====== EXERCISE DATA ======

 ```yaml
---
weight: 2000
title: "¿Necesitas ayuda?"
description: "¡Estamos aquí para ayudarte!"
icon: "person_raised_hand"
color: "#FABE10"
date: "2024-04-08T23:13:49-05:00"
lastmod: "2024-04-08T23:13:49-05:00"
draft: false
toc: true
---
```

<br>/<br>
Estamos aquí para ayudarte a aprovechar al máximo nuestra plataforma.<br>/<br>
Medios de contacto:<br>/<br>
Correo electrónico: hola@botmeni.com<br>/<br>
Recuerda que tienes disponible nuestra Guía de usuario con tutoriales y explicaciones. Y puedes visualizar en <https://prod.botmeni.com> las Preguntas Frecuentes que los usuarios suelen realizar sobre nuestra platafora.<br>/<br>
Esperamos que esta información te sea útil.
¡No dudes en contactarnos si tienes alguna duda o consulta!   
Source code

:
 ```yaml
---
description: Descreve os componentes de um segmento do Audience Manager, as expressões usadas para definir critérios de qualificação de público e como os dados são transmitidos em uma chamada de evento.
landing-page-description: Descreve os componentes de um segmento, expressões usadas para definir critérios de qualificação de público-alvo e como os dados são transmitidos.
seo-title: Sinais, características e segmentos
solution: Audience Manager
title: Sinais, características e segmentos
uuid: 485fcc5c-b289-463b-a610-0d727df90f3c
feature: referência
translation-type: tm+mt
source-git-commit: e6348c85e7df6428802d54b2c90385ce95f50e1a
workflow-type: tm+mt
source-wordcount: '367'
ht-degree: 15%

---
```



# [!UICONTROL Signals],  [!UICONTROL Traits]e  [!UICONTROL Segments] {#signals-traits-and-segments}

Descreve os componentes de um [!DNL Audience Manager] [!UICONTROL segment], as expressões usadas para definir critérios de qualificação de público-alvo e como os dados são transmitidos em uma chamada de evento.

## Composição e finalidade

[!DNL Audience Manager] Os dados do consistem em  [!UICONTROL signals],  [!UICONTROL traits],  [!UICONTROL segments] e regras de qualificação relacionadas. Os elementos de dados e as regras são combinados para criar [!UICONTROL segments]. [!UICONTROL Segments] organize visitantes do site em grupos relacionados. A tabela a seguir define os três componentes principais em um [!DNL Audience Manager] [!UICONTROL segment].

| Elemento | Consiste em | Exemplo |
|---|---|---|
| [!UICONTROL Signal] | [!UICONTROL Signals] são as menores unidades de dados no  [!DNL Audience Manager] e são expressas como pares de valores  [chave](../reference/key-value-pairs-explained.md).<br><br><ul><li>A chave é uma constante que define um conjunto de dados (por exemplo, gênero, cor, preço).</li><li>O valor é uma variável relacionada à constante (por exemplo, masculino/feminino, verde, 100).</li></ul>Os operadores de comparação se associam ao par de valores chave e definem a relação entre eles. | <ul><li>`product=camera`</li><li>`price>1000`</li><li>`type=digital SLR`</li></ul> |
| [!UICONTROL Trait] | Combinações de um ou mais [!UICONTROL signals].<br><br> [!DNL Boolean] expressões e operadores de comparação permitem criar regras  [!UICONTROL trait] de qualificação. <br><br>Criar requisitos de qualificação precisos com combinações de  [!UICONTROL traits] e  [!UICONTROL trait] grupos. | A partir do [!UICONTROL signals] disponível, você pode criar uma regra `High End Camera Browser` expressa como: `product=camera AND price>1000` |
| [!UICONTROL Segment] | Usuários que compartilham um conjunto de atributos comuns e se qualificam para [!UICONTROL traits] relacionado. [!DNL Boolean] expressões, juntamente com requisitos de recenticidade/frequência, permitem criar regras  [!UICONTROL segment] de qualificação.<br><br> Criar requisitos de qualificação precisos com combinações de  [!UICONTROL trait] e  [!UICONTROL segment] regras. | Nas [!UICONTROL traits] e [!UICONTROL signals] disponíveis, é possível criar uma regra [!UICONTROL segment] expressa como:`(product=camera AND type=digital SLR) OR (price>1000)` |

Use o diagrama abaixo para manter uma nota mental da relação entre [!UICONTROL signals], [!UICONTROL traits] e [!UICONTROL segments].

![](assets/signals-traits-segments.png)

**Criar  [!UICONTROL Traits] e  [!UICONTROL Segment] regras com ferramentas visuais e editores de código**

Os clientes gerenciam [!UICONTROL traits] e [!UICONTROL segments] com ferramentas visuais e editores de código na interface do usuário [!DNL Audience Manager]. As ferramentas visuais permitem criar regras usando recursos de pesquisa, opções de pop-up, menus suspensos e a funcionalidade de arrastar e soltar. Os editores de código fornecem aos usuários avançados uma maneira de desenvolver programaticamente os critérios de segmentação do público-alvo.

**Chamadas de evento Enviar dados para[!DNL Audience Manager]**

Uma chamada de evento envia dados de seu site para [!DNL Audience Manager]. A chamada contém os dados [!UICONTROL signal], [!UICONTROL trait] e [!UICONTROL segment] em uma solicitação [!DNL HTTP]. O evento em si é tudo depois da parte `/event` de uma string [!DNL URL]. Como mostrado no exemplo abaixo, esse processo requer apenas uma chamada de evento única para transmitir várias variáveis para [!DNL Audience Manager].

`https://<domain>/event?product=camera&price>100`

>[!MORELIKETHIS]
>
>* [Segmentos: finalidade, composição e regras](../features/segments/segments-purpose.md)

======

-- REQUIREMENT --
Copy the records above, keeping every word the same.

-- FINISHED EXERCISE --
 ```yaml
---
weight: 2000
title: "¿Necesitas ayuda?"
description: "¡Estamos aquí para ayudarte!"
icon: "person_raised_hand"
color: "#FABE10"
date: "2024-04-08T23:13:49-05:00"
lastmod: "2024-04-08T23:13:49-05:00"
draft: false
toc: true
---
```

<br>/<br>
Estamos aquí para ayudarte a aprovechar al máximo nuestra plataforma.<br>/<br>
Medios de contacto:<br>/<br>
Correo electrónico: hola@botmeni.com<br>/<br>
Recuerda que tienes disponible nuestra Guía de usuario con tutoriales y explicaciones. Y puedes visualizar en <https://prod.botmeni.com> las Preguntas Frecuentes que los usuarios suelen realizar sobre nuestra platafora.<br>/<br>
Esperamos que esta información te sea útil.
¡No dudes en contactarnos si tienes alguna duda o consulta!   
Source code

:
 ```yaml
---
description: Descreve os componentes de um segmento do Audience Manager, as expressões usadas para definir critérios de qualificação de público e como os dados são transmitidos em uma chamada de evento.
landing-page-description: Descreve os componentes de um segmento, expressões usadas para definir critérios de qualificação de público-alvo e como os dados são transmitidos.
seo-title: Sinais, características e segmentos
solution: Audience Manager
title: Sinais, características e segmentos
uuid: 485fcc5c-b289-463b-a610-0d727df90f3c
feature: referência
translation-type: tm+mt
source-git-commit: e6348c85e7df6428802d54b2c90385ce95f50e1a
workflow-type: tm+mt
source-wordcount: '367'
ht-degree: 15%

---
```



# [!UICONTROL Signals],  [!UICONTROL Traits]e  [!UICONTROL Segments] {#signals-traits-and-segments}

Descreve os componentes de um [!DNL Audience Manager] [!UICONTROL segment], as expressões usadas para definir critérios de qualificação de público-alvo e como os dados são transmitidos em uma chamada de evento.

## Composição e finalidade

[!DNL Audience Manager] Os dados do consistem em  [!UICONTROL signals],  [!UICONTROL traits],  [!UICONTROL segments] e regras de qualificação relacionadas. Os elementos de dados e as regras são combinados para criar [!UICONTROL segments]. [!UICONTROL Segments] organize visitantes do site em grupos relacionados. A tabela a seguir define os três componentes principais em um [!DNL Audience Manager] [!UICONTROL segment].

| Elemento | Consiste em | Exemplo |
|---|---|---|
| [!UICONTROL Signal] | [!UICONTROL Signals] são as menores unidades de dados no  [!DNL Audience Manager] e são expressas como pares de valores  [chave](../reference/key-value-pairs-explained.md).<br><br><ul><li>A chave é uma constante que define um conjunto de dados (por exemplo, gênero, cor, preço).</li><li>O valor é uma variável relacionada à constante (por exemplo, masculino/feminino, verde, 100).</li></ul>Os operadores de comparação se associam ao par de valores chave e definem a relação entre eles. | <ul><li>`product=camera`</li><li>`price>1000`</li><li>`type=digital SLR`</li></ul> |
| [!UICONTROL Trait] | Combinações de um ou mais [!UICONTROL signals].<br><br> [!DNL Boolean] expressões e operadores de comparação permitem criar regras  [!UICONTROL trait] de qualificação. <br><br>Criar requisitos de qualificação precisos com combinações de  [!UICONTROL traits] e  [!UICONTROL trait] grupos. | A partir do [!UICONTROL signals] disponível, você pode criar uma regra `High End Camera Browser` expressa como: `product=camera AND price>1000` |
| [!UICONTROL Segment] | Usuários que compartilham um conjunto de atributos comuns e se qualificam para [!UICONTROL traits] relacionado. [!DNL Boolean] expressões, juntamente com requisitos de recenticidade/frequência, permitem criar regras  [!UICONTROL segment] de qualificação.<br><br> Criar requisitos de qualificação precisos com combinações de  [!UICONTROL trait] e  [!UICONTROL segment] regras. | Nas [!UICONTROL traits] e [!UICONTROL signals] disponíveis, é possível criar uma regra [!UICONTROL segment] expressa como:`(product=camera AND type=digital SLR) OR (price>1000)` |

Use o diagrama abaixo para manter uma nota mental da relação entre [!UICONTROL signals], [!UICONTROL traits] e [!UICONTROL segments].

![](assets/signals-traits-segments.png)

**Criar  [!UICONTROL Traits] e  [!UICONTROL Segment] regras com ferramentas visuais e editores de código**

Os clientes gerenciam [!UICONTROL traits] e [!UICONTROL segments] com ferramentas visuais e editores de código na interface do usuário [!DNL Audience Manager]. As ferramentas visuais permitem criar regras usando recursos de pesquisa, opções de pop-up, menus suspensos e a funcionalidade de arrastar e soltar. Os editores de código fornecem aos usuários avançados uma maneira de desenvolver programaticamente os critérios de segmentação do público-alvo.

**Chamadas de evento Enviar dados para[!DNL Audience Manager]**

Uma chamada de evento envia dados de seu site para [!DNL Audience Manager]. A chamada contém os dados [!UICONTROL signal], [!UICONTROL trait] e [!UICONTROL segment] em uma solicitação [!DNL HTTP]. O evento em si é tudo depois da parte `/event` de uma string [!DNL URL]. Como mostrado no exemplo abaixo, esse processo requer apenas uma chamada de evento única para transmitir várias variáveis para [!DNL Audience Manager].

`https://<domain>/event?product=camera&price>100`

>[!MORELIKETHIS]
>
>* [Segmentos: finalidade, composição e regras](../features/segments/segments-purpose.md)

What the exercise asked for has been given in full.